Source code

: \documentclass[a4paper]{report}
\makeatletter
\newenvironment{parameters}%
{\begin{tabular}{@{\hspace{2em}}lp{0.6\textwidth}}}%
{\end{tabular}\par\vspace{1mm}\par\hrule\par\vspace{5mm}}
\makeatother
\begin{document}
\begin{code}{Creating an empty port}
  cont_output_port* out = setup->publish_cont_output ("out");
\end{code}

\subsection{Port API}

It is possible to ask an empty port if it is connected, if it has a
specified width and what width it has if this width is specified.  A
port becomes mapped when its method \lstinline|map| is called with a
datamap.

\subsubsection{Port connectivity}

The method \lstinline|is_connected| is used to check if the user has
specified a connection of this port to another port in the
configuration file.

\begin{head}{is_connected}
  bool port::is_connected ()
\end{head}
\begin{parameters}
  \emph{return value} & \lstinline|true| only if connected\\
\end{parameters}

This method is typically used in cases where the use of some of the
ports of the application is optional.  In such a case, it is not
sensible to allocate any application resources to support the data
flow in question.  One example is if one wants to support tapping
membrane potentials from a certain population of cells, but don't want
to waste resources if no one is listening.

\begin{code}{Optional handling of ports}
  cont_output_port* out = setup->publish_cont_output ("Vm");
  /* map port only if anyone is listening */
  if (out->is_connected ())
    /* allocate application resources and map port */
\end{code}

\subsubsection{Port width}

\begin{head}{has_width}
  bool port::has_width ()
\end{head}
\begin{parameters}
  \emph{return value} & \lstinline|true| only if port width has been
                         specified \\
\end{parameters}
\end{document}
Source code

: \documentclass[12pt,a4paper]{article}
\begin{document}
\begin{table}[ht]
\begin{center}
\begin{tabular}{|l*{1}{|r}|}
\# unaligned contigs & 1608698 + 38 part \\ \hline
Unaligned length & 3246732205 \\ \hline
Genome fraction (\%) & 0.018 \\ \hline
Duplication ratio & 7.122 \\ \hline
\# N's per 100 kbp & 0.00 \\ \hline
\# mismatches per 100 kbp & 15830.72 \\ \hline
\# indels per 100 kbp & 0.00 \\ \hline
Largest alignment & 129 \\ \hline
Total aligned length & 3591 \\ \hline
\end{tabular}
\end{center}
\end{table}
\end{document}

*What is required:* Scan the records for the word "ports" and copy every line where it is found.

*Problem solution:*
ports of the application is optional.  In such a case, it is not
\begin{code}{Optional handling of ports}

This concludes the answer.